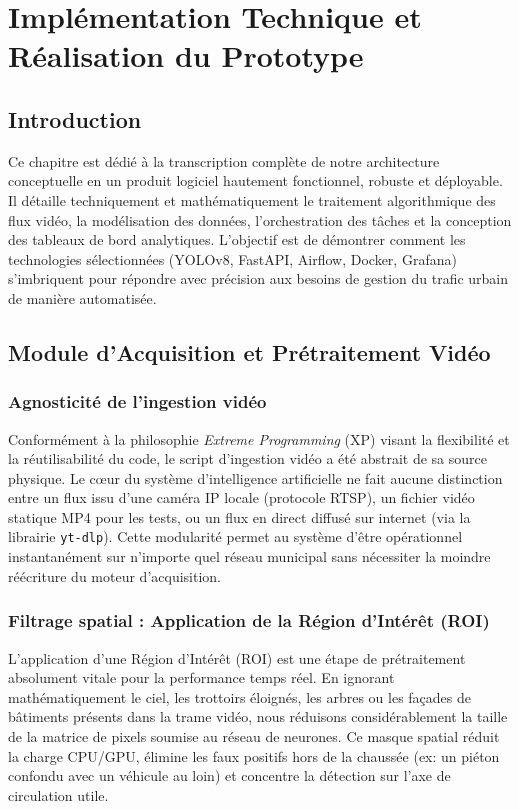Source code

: \chapter{Implémentation Technique et Réalisation du Prototype}

\section{Introduction}
Ce chapitre est dédié à la transcription complète de notre architecture conceptuelle en un produit logiciel hautement fonctionnel, robuste et déployable. Il détaille techniquement et mathématiquement le traitement algorithmique des flux vidéo, la modélisation des données, l'orchestration des tâches et la conception des tableaux de bord analytiques. L'objectif est de démontrer comment les technologies sélectionnées (YOLOv8, FastAPI, Airflow, Docker, Grafana) s'imbriquent pour répondre avec précision aux besoins de gestion du trafic urbain de manière automatisée.

\section{Module d'Acquisition et Prétraitement Vidéo}

\subsection{Agnosticité de l'ingestion vidéo}
Conformément à la philosophie \textit{Extreme Programming} (XP) visant la flexibilité et la réutilisabilité du code, le script d'ingestion vidéo a été abstrait de sa source physique. Le cœur du système d'intelligence artificielle ne fait aucune distinction entre un flux issu d'une caméra IP locale (protocole RTSP), un fichier vidéo statique MP4 pour les tests, ou un flux en direct diffusé sur internet (via la librairie \texttt{yt-dlp}). Cette modularité permet au système d'être opérationnel instantanément sur n'importe quel réseau municipal sans nécessiter la moindre réécriture du moteur d'acquisition.

\subsection{Filtrage spatial : Application de la Région d'Intérêt (ROI)}
L'application d'une Région d'Intérêt (ROI) est une étape de prétraitement absolument vitale pour la performance temps réel. En ignorant mathématiquement le ciel, les trottoirs éloignés, les arbres ou les façades de bâtiments présents dans la trame vidéo, nous réduisons considérablement la taille de la matrice de pixels soumise au réseau de neurones. Ce masque spatial réduit la charge CPU/GPU, élimine les faux positifs hors de la chaussée (ex: un piéton confondu avec un véhicule au loin) et concentre la détection sur l'axe de circulation utile.

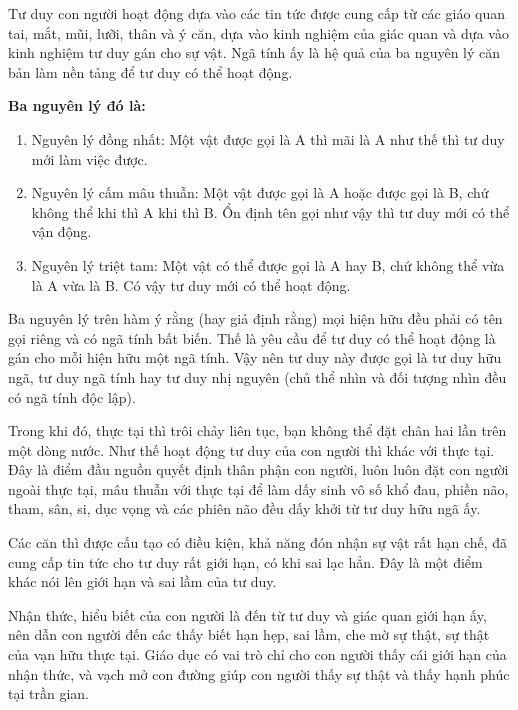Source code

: Tư duy con người hoạt động dựa vào các tin tức được cung cấp từ các giáo quan tai, mắt, mũi, lưỡi, thân và ý căn, dựa vào kinh nghiệm của giác quan và dựa vào kinh nghiệm tư duy gán cho sự vật. Ngã tính ấy là hệ quả của ba nguyên lý căn bản làm nền tảng để tư duy có thể hoạt động.

{\bf Ba nguyên lý đó là:}

\begin{enumerate}[label=\itshape\arabic*\upshape/]
    \item Nguyên lý đồng nhất: Một vật được gọi là A thì mãi là A như thế thì tư duy mới làm việc được.

    \item Nguyên lý cấm mâu thuẫn: Một vật được gọi là A hoặc được gọi là B, chứ không thể khi thì A khi thì B. Ổn định tên gọi như vậy thì tư duy mới có thể vận động.

    \item Nguyên lý triệt tam: Một vật có thể được gọi là A hay B, chứ không thể vừa là A vừa là B. Có vậy tư duy mới có thể hoạt động.
\end{enumerate}

Ba nguyên lý trên hàm ý rằng (hay giả định rằng) mọi hiện hữu đều phải có tên gọi riêng và có ngã tính bất biến. Thế là yêu cầu để tư duy có thể hoạt động là gán cho mỗi hiện hữu một ngã tính. Vậy nên tư duy này được gọi là tư duy hữu ngã, tư duy ngã tính hay tư duy nhị nguyên (chủ thể nhìn và đối tượng nhìn đều có ngã tính độc lập).

Trong khi đó, thực tại thì trôi chảy liên tục, bạn không thể đặt chân hai lần trên một dòng nước. Như thế hoạt động tư duy của con người thì khác với thực tại. Đây là điểm đầu nguồn quyết định thân phận con người, luôn luôn đặt con người ngoài thực tại, mâu thuẫn với thực tại để làm dấy sinh vô số khổ đau, phiền não, tham, sân, si, dục vọng và các phiên não đều dấy khởi từ tư duy hữu ngã ấy.

Các căn thì được cấu tạo có điều kiện, khả năng đón nhận sự vật rất hạn chế, đã cung cấp tin tức cho tư duy rất giới hạn, có khi sai lạc hẳn. Đây là một điểm khác nói lên giới hạn và sai lầm của tư duy.

Nhận thức, hiểu biết của con người là đến từ tư duy và giác quan giới hạn ấy, nên dẫn con người đến các thấy biết hạn hẹp, sai lầm, che mờ sự thật, sự thật của vạn hữu thực tại. Giáo dục có vai trò chỉ cho con người thấy cái giới hạn của nhận thức, và vạch mở con đường giúp con người thấy sự thật và thấy hạnh phúc tại trần gian.


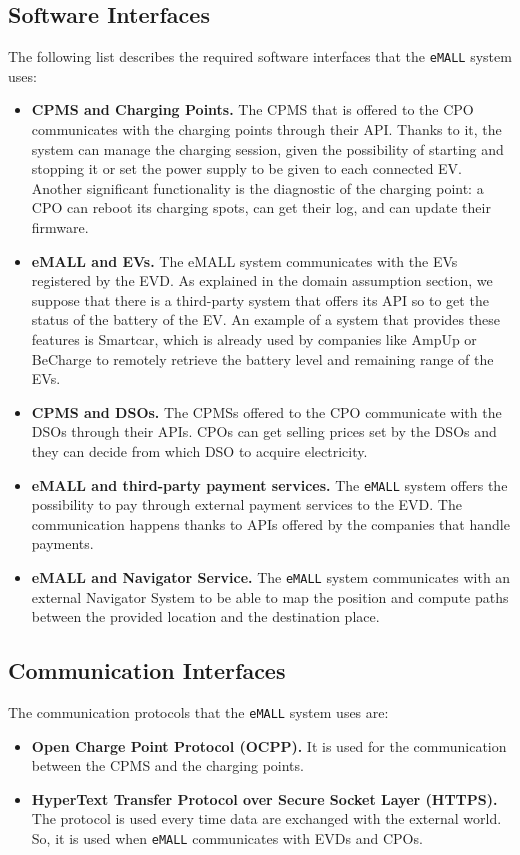\subsection{Software Interfaces}
\label{subsec:software_interfaces}%
The following list describes the required software interfaces that the \verb|eMALL| system uses:
\begin{itemize}
    \item \textbf{CPMS and Charging Points.} The CPMS that is offered to the CPO communicates with the charging points
    through their API\@.
    Thanks to it, the system can manage the charging session, given the possibility of starting and stopping it or set
    the power supply to be given to each connected EV\@.
    Another significant functionality is the diagnostic of the charging point:
    a CPO can reboot its charging spots, can get their log, and can update their firmware.
    \item \textbf{eMALL and EVs.} The eMALL system communicates with the EVs registered by the EVD\@.
    As explained in the domain assumption section, we suppose that there is a third-party system that offers its API
    so to get the status of the battery of the EV\@.
    An example of a system that provides these features is Smartcar,
    which is already used by companies like AmpUp or BeCharge to remotely retrieve the battery level and remaining range of the EVs.
    \item \textbf{CPMS and DSOs.} The CPMSs offered to the CPO communicate with the DSOs through their APIs.
    CPOs can get selling prices set by the DSOs and they can decide from which DSO to acquire electricity.
    \item \textbf{eMALL and third-party payment services.} The \verb|eMALL| system offers the possibility to pay through
    external payment services to the EVD\@.
    The communication happens thanks to APIs offered by the companies that handle payments.
    \item \textbf{eMALL and Navigator Service.} The \verb|eMALL| system communicates with an external Navigator System to be able to map the position and compute paths between the provided location and the destination place.
\end{itemize}

\subsection{Communication Interfaces}
\label{subsec:communication_interfaces}%
The communication protocols that the \verb|eMALL| system uses are:
\begin{itemize}
    \item \textbf{Open Charge Point Protocol (OCPP).} It is used for the communication between the CPMS and the charging
    points.
    \item \textbf{HyperText Transfer Protocol over Secure Socket Layer (HTTPS).} The protocol is used every time data are
    exchanged with the external world.
    So, it is used when \verb|eMALL| communicates with EVDs and CPOs.
\end{itemize}


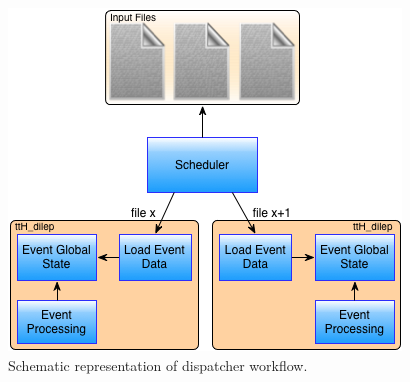 \begin{figure}[!htp]
	\begin{center}
		\includegraphics[scale=0.4]{images/scheduler_workflow.png}
		\caption{Schematic representation of dispatcher workflow.}
		\label{fig:sched_flow}
	\end{center}
\end{figure}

__Task details__
Copy every line above that includes the string "Région".

__Written reply__
\subsection{Filtrage spatial : Application de la Région d'Intérêt (ROI)}
L'application d'une Région d'Intérêt (ROI) est une étape de prétraitement absolument vitale pour la performance temps réel. En ignorant mathématiquement le ciel, les trottoirs éloignés, les arbres ou les façades de bâtiments présents dans la trame vidéo, nous réduisons considérablement la taille de la matrice de pixels soumise au réseau de neurones. Ce masque spatial réduit la charge CPU/GPU, élimine les faux positifs hors de la chaussée (ex: un piéton confondu avec un véhicule au loin) et concentre la détection sur l'axe de circulation utile.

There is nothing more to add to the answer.